I have a master’s degree. I should be doing better, I tell myself. I’m smart, I’m creative, I’m definitely not lazy…but I’m also a caregiver and a hands-on mother. Jasmyne never went to daycare (I couldn’t afford it anyway). I’ve paid the price (literally) to be more present in my home. But I’ve reaped a harvest that money can’t buy, through the time I’ve poured into being there for my family. We wouldn’t be as stable as we are now if I was gone most of the day 5 days a week. What would I do anyway? Maybe teach orchestra at a school somewhere? Scott’s medications alone would cost more than I could make in a year.
I’m not going to lie, it’s been hard. Exhausting. Depressing.
Gratitude
But, the abundance…sometimes it’s so easy to miss the blessings when we’re focused on what we don’t have.
The friends who paid for meals. The friends who sent me checks out of the blue. The church who met practical needs, like buying a battery for my car, and even helping us move. My family who has stood by us and helped fill in many gaps in those lean months, with no judgment. Just unconditional love and understanding.

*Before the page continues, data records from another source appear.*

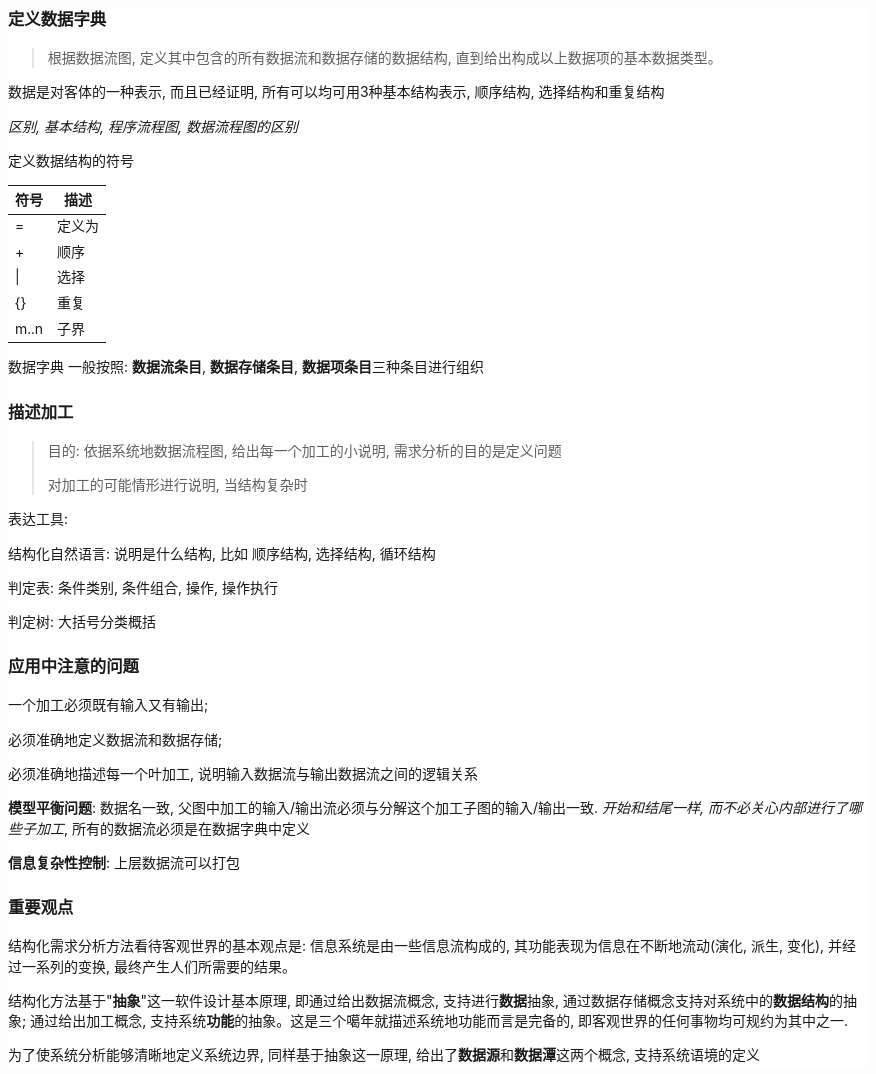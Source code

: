 ### 定义数据字典

> 根据数据流图, 定义其中包含的所有数据流和数据存储的数据结构, 直到给出构成以上数据项的基本数据类型。

数据是对客体的一种表示, 而且已经证明, 所有可以均可用3种基本结构表示, 顺序结构, 选择结构和重复结构

*区别, 基本结构, 程序流程图, 数据流程图的区别*

定义数据结构的符号

| 符号 | 描述   |
| ---- | ------ |
| =    | 定义为 |
| +    | 顺序   |
| \|   | 选择   |
| {}   | 重复   |
| m..n | 子界   |

数据字典 一般按照: **数据流条目**, **数据存储条目**, **数据项条目**三种条目进行组织

### 描述加工

> 目的: 依据系统地数据流程图, 给出每一个加工的小说明, 需求分析的目的是定义问题
>
> 对加工的可能情形进行说明, 当结构复杂时

表达工具: 

结构化自然语言: 说明是什么结构, 比如 顺序结构, 选择结构, 循环结构

判定表: 条件类别, 条件组合, 操作, 操作执行

判定树: 大括号分类概括



### 应用中注意的问题

一个加工必须既有输入又有输出;

必须准确地定义数据流和数据存储;

必须准确地描述每一个叶加工, 说明输入数据流与输出数据流之间的逻辑关系

**模型平衡问题**: 数据名一致, 父图中加工的输入/输出流必须与分解这个加工子图的输入/输出一致. *开始和结尾一样, 而不必关心内部进行了哪些子加工*, 所有的数据流必须是在数据字典中定义

**信息复杂性控制**: 上层数据流可以打包

### 重要观点

结构化需求分析方法看待客观世界的基本观点是: 信息系统是由一些信息流构成的, 其功能表现为信息在不断地流动(演化, 派生, 变化), 并经过一系列的变换, 最终产生人们所需要的结果。

结构化方法基于"**抽象**"这一软件设计基本原理, 即通过给出数据流概念, 支持进行**数据**抽象, 通过数据存储概念支持对系统中的**数据结构**的抽象; 通过给出加工概念, 支持系统**功能**的抽象。这是三个噶年就描述系统地功能而言是完备的, 即客观世界的任何事物均可规约为其中之一.

为了使系统分析能够清晰地定义系统边界, 同样基于抽象这一原理, 给出了**数据源**和**数据潭**这两个概念, 支持系统语境的定义
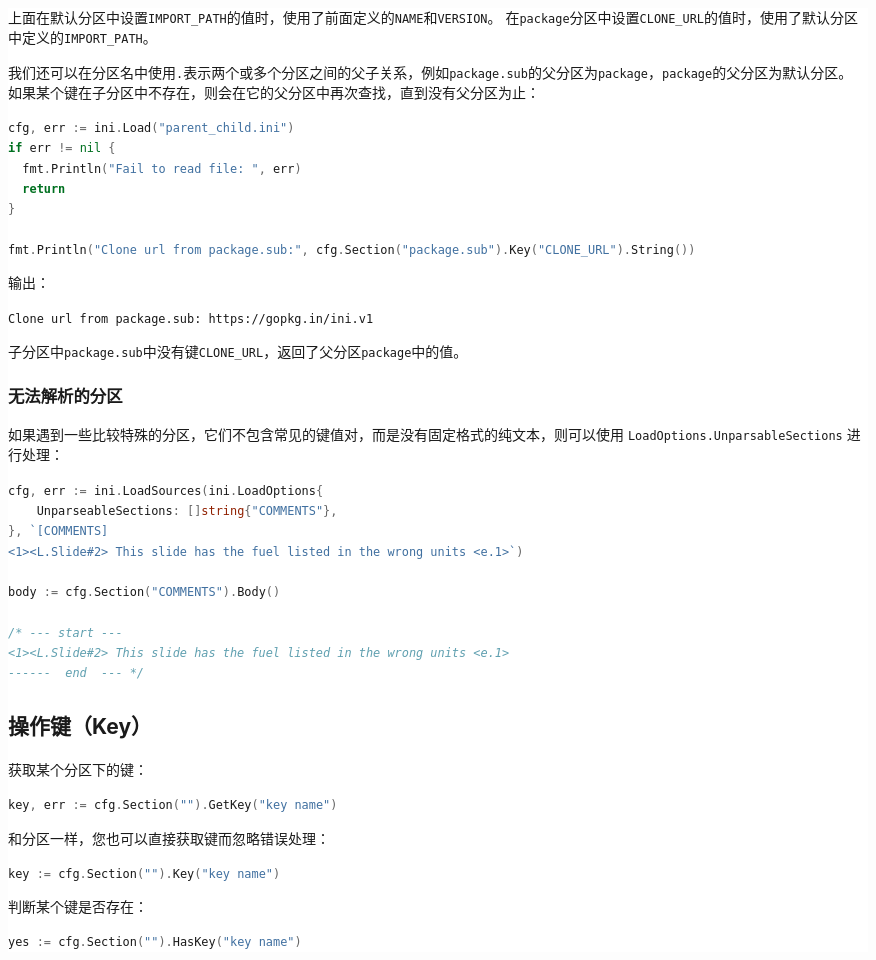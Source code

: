 上面在默认分区中设置`IMPORT_PATH`的值时，使用了前面定义的`NAME`和`VERSION`。 在`package`分区中设置`CLONE_URL`的值时，使用了默认分区中定义的`IMPORT_PATH`。

我们还可以在分区名中使用`.`表示两个或多个分区之间的父子关系，例如`package.sub`的父分区为`package`，`package`的父分区为默认分区。 如果某个键在子分区中不存在，则会在它的父分区中再次查找，直到没有父分区为止：

```go
cfg, err := ini.Load("parent_child.ini")
if err != nil {
  fmt.Println("Fail to read file: ", err)
  return
}

fmt.Println("Clone url from package.sub:", cfg.Section("package.sub").Key("CLONE_URL").String())
```

输出：

```
Clone url from package.sub: https://gopkg.in/ini.v1
```

子分区中`package.sub`中没有键`CLONE_URL`，返回了父分区`package`中的值。

### 无法解析的分区

如果遇到一些比较特殊的分区，它们不包含常见的键值对，而是没有固定格式的纯文本，则可以使用 `LoadOptions.UnparsableSections` 进行处理：

```go
cfg, err := ini.LoadSources(ini.LoadOptions{
    UnparseableSections: []string{"COMMENTS"},
}, `[COMMENTS]
<1><L.Slide#2> This slide has the fuel listed in the wrong units <e.1>`)

body := cfg.Section("COMMENTS").Body()

/* --- start ---
<1><L.Slide#2> This slide has the fuel listed in the wrong units <e.1>
------  end  --- */
```

## 操作键（Key）

获取某个分区下的键：

```go
key, err := cfg.Section("").GetKey("key name")
```

和分区一样，您也可以直接获取键而忽略错误处理：

```go
key := cfg.Section("").Key("key name")
```

判断某个键是否存在：

```go
yes := cfg.Section("").HasKey("key name")
```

The stand partner I had in one of the orchestras I played in, who worked at Dollywood and gifted Jasmyne and I with free season passes.
The coaches and teachers that worked with me to let Jasmyne participate in activities by giving us a discount or even “letting her slide”.
The countless opportunities that have been given to us, especially to Jasmyne, that we never could have afforded. Like college.
The fact that we have people in our lives who care about us and understand our situation enough to pour into our lives and literally be God’s hand of provision is truly a miracle.
My mother who has opened her home to us on more than one occasion, and given us a place of rest and refuge in times of crisis.
This has been, by far, one of the greatest challenges of life in the shadow of mental illness. But the overwhelming generosity we have experienced has literally brought me to my knees. More than the actual needs! God’s grace has undoubtedly been the abundance in the midst of our famine.
Psalm 37:25 I have been young, and now am old; yet have I not seen the righteous forsaken, nor his seed begging bread.
There you have it. God must think I’m pretty righteous, because He certainly has not forsaken us!